As you can see from this picture of the sun in the tree opposite the Pullens Centre, the weather this past few days has been crystal clear and freezing cold. The kind of conditions that surely call for the kind of hot and spicy soup of which Signor Atif is a past master.
Carlo is establishing himself as the Soup Kitchen's midweek attraction and his style is becoming familiar: on Wednesday, he makes a powerfully-flavoured soup which he calls by some enigmatic name that gives no clue as to the constituents of the soup, although its usually supported by such weighted adjectives as 'vegan' and 'organic'. This week's concoction was billed as 'Sweet 'n' sour Valentine': basically, a very gingery orange broth with pearl barley in the bottom. When I say gingery, it cleared the sinuses. Carlo told me he made it 'Thai style' and I'm not sure what that means, but I suspect what he did was grate the ginger and boil it up to make an infusion, added to finish what was a sensational and distinctly adult soup.

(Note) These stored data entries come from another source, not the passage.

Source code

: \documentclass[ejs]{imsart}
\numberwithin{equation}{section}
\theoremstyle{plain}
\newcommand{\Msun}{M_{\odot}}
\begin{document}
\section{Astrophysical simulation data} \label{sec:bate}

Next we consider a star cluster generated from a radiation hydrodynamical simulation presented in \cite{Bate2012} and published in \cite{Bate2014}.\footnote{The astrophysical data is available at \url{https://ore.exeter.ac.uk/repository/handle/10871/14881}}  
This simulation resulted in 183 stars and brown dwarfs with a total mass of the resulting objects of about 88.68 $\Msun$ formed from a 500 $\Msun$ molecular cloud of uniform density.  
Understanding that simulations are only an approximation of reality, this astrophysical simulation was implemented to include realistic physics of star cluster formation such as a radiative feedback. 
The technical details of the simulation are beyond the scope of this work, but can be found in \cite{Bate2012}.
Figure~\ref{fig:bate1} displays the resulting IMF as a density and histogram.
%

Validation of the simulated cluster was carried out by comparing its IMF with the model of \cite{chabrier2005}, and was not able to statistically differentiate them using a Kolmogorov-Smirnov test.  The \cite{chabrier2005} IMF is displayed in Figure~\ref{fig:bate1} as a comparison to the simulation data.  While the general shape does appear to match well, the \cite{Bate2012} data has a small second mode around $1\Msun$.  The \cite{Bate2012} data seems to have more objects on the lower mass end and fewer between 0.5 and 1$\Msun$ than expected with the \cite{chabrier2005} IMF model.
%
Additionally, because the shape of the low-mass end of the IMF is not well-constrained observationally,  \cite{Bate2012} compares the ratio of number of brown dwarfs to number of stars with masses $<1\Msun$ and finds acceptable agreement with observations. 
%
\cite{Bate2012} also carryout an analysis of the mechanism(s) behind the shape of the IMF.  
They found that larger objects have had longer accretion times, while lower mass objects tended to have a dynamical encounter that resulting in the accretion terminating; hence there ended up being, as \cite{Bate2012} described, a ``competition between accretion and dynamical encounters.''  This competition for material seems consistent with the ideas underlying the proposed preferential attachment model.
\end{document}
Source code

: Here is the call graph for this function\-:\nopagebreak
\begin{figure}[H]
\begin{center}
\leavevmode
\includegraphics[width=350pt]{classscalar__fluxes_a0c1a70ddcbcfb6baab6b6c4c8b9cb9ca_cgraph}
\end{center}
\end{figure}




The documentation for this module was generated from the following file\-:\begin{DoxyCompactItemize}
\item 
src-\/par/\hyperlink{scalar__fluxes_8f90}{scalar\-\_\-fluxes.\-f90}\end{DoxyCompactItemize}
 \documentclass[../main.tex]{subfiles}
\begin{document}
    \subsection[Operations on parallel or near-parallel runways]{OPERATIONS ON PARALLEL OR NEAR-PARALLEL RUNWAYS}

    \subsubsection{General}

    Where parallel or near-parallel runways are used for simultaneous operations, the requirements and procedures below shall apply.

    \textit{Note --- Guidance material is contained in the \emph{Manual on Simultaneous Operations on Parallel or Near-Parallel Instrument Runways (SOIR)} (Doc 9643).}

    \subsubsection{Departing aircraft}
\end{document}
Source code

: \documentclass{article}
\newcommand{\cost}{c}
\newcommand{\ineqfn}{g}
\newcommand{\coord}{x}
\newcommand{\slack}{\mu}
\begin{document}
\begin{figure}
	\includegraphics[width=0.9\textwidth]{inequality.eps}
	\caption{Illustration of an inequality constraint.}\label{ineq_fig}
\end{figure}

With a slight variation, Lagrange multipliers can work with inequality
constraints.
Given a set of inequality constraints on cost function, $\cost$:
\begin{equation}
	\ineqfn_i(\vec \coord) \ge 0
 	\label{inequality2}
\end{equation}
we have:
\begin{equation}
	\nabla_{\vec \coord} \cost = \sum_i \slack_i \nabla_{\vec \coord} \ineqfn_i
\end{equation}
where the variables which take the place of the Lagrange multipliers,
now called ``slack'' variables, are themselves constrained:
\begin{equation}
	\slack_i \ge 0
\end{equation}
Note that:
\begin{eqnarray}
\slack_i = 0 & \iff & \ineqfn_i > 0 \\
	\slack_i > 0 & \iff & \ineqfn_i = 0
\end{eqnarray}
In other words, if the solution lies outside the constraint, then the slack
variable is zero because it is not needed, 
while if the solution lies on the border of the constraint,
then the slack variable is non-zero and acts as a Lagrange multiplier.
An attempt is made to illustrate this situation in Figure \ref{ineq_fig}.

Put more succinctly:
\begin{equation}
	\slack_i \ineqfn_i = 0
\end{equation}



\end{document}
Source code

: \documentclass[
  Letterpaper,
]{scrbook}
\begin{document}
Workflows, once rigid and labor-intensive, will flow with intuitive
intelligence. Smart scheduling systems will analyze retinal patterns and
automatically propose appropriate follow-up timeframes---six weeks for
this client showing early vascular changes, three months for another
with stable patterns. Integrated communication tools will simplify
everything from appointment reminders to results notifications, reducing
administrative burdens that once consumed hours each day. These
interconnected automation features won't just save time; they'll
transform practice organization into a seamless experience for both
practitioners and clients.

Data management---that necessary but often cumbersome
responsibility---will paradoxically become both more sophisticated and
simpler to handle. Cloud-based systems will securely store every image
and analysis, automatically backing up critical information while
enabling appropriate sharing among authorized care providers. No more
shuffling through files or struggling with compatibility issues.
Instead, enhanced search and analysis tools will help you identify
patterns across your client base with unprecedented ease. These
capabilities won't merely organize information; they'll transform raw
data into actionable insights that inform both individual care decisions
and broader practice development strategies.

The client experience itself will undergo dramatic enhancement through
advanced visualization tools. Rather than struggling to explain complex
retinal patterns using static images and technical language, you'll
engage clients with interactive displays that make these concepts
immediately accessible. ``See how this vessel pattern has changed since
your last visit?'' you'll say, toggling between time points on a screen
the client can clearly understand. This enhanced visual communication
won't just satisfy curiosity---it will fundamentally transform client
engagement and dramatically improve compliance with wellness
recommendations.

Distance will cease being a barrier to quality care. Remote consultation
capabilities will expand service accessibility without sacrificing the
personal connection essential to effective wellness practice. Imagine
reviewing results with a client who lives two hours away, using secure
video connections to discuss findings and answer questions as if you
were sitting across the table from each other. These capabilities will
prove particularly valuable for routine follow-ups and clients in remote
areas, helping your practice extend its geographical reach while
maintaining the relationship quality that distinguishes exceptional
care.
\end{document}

The day after, Carlo tends to extend what's left of his soup from the day before by adding a green vegetable puree, re-jigging the spices, and serving the soup with garlic bread as croutons. This week, he used broccoli (billed on the black board as 'Something Fab') and the resulting soup was thicker and heartier. Or maybe that was just me, getting into the festive mood a couple of weeks early.
Freed from the need to make soup from scratch, Carlo can focus his considerable culinary expertise upon the pasta, as Thursday is Pasta Nite. Again this week, he served fusilli with an extraordinary, fruity veggie sauce that defies conventional notions of Italianate, tomato-based pasta dishes. This one incorporated rhubarb (rhubarb!), which was a first for me, and was accompanied by a crisp carrot and sultana salad. Which was nice.
Although there weren't really enough takers to make it worth his while, hopefully Carlo will persevere with Pasta Nite for at least a few weeks into the New Year, until sufficient numbers of people get used to the idea that they can eat their dinner at the Pullens Centre on Thursday evenings.